— Activity —
Copy out the listing that follows exactly, dropping every picture.

-------------------------

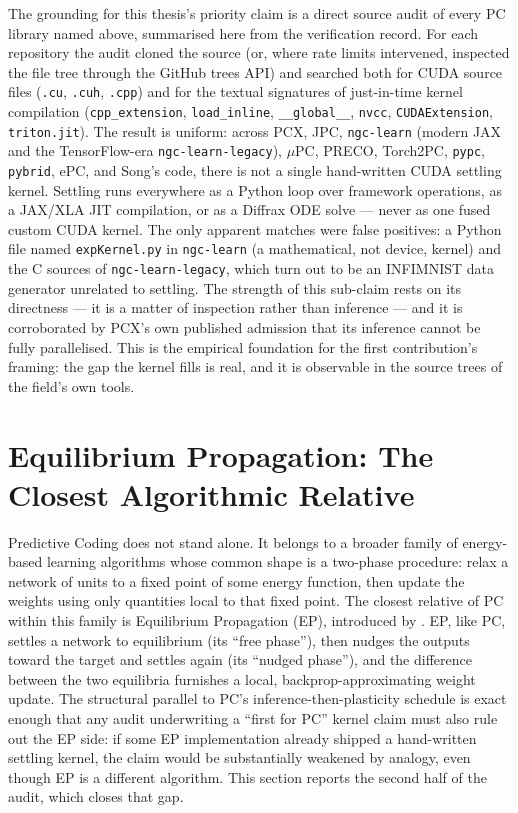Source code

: The grounding for this thesis's priority claim is a direct source audit of every PC library
named above, summarised here from the verification record. For each repository the audit
cloned the source (or, where rate limits intervened, inspected the file tree through the
GitHub trees API) and searched both for CUDA source files (\texttt{.cu}, \texttt{.cuh},
\texttt{.cpp}) and for the textual signatures of just-in-time kernel compilation
(\texttt{cpp\_extension}, \texttt{load\_inline}, \texttt{\_\_global\_\_}, \texttt{nvcc},
\texttt{CUDAExtension}, \texttt{triton.jit}). The result is uniform: across PCX, JPC,
\texttt{ngc-learn} (modern JAX and the TensorFlow-era \texttt{ngc-learn-legacy}), $\mu$PC,
PRECO, Torch2PC, \texttt{pypc}, \texttt{pybrid}, ePC, and Song's code, there is not a single
hand-written CUDA settling kernel. Settling runs everywhere as a Python loop over framework
operations, as a JAX/XLA JIT compilation, or as a Diffrax ODE solve --- never as one fused
custom CUDA kernel. The only apparent matches were false positives: a Python file named
\texttt{expKernel.py} in \texttt{ngc-learn} (a mathematical, not device, kernel) and the C
sources of \texttt{ngc-learn-legacy}, which turn out to be an INFIMNIST data generator
unrelated to settling. The strength of this sub-claim rests on its directness --- it is a
matter of inspection rather than inference --- and it is corroborated by PCX's own published
admission that its inference cannot be fully parallelised. This is the empirical foundation
for the first contribution's framing: the gap the kernel fills is real, and it is observable
in the source trees of the field's own tools.

\section{Equilibrium Propagation: The Closest Algorithmic Relative}

Predictive Coding does not stand alone. It belongs to a broader family of energy-based
learning algorithms whose common shape is a two-phase procedure: relax a network of units
to a fixed point of some energy function, then update the weights using only quantities
local to that fixed point. The closest relative of PC within this family is Equilibrium
Propagation (EP), introduced by \citet{scellier2017ep}. EP, like PC, settles a network to
equilibrium (its ``free phase''), then nudges the outputs toward the target and settles
again (its ``nudged phase''), and the difference between the two equilibria furnishes a
local, backprop-approximating weight update. The structural parallel to PC's
inference-then-plasticity schedule is exact enough that any audit underwriting a
``first for PC'' kernel claim must also rule out the EP side: if some EP implementation
already shipped a hand-written settling kernel, the claim would be substantially weakened
by analogy, even though EP is a different algorithm. This section reports the second half
of the audit, which closes that gap.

-------------------------

— Output for this exercise —
Source code

: The grounding for this thesis's priority claim is a direct source audit of every PC library
named above, summarised here from the verification record. For each repository the audit
cloned the source (or, where rate limits intervened, inspected the file tree through the
GitHub trees API) and searched both for CUDA source files (\texttt{.cu}, \texttt{.cuh},
\texttt{.cpp}) and for the textual signatures of just-in-time kernel compilation
(\texttt{cpp\_extension}, \texttt{load\_inline}, \texttt{\_\_global\_\_}, \texttt{nvcc},
\texttt{CUDAExtension}, \texttt{triton.jit}). The result is uniform: across PCX, JPC,
\texttt{ngc-learn} (modern JAX and the TensorFlow-era \texttt{ngc-learn-legacy}), $\mu$PC,
PRECO, Torch2PC, \texttt{pypc}, \texttt{pybrid}, ePC, and Song's code, there is not a single
hand-written CUDA settling kernel. Settling runs everywhere as a Python loop over framework
operations, as a JAX/XLA JIT compilation, or as a Diffrax ODE solve --- never as one fused
custom CUDA kernel. The only apparent matches were false positives: a Python file named
\texttt{expKernel.py} in \texttt{ngc-learn} (a mathematical, not device, kernel) and the C
sources of \texttt{ngc-learn-legacy}, which turn out to be an INFIMNIST data generator
unrelated to settling. The strength of this sub-claim rests on its directness --- it is a
matter of inspection rather than inference --- and it is corroborated by PCX's own published
admission that its inference cannot be fully parallelised. This is the empirical foundation
for the first contribution's framing: the gap the kernel fills is real, and it is observable
in the source trees of the field's own tools.

\section{Equilibrium Propagation: The Closest Algorithmic Relative}

Predictive Coding does not stand alone. It belongs to a broader family of energy-based
learning algorithms whose common shape is a two-phase procedure: relax a network of units
to a fixed point of some energy function, then update the weights using only quantities
local to that fixed point. The closest relative of PC within this family is Equilibrium
Propagation (EP), introduced by \citet{scellier2017ep}. EP, like PC, settles a network to
equilibrium (its ``free phase''), then nudges the outputs toward the target and settles
again (its ``nudged phase''), and the difference between the two equilibria furnishes a
local, backprop-approximating weight update. The structural parallel to PC's
inference-then-plasticity schedule is exact enough that any audit underwriting a
``first for PC'' kernel claim must also rule out the EP side: if some EP implementation
already shipped a hand-written settling kernel, the claim would be substantially weakened
by analogy, even though EP is a different algorithm. This section reports the second half
of the audit, which closes that gap.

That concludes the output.